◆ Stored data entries
_ _ _
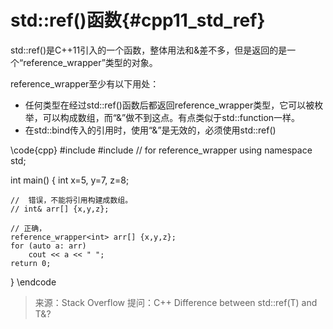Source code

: std::ref()函数{#cpp11_std_ref}
=============================

std::ref()是C++11引入的一个函数，整体用法和&差不多，但是返回的是一个“reference_wrapper”类型的对象。

reference_wrapper至少有以下用处：

- 任何类型在经过std::ref()函数后都返回reference_wrapper类型，它可以被枚举，可以构成数组，而“&”做不到这点。有点类似于std::function一样。
- 在std::bind传入的引用时，使用“&”是无效的，必须使用std::ref()

\code{cpp}
#include <iostream>
#include <functional>  // for reference_wrapper
using namespace std;

int main()
{
    int x=5, y=7, z=8;

    //  错误，不能将引用构建成数组。
    // int& arr[] {x,y,z};

    // 正确，
    reference_wrapper<int> arr[] {x,y,z};
    for (auto a: arr)
        cout << a << " ";
    return 0;
}
\endcode

> 来源：Stack Overflow 提问：C++ Difference between std::ref(T) and T&?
_ _ _
◆ Directions
All of the lines above that carry the string "include" need to be found and copied.

◆ Written reply
#include <iostream>
#include <functional>  // for reference_wrapper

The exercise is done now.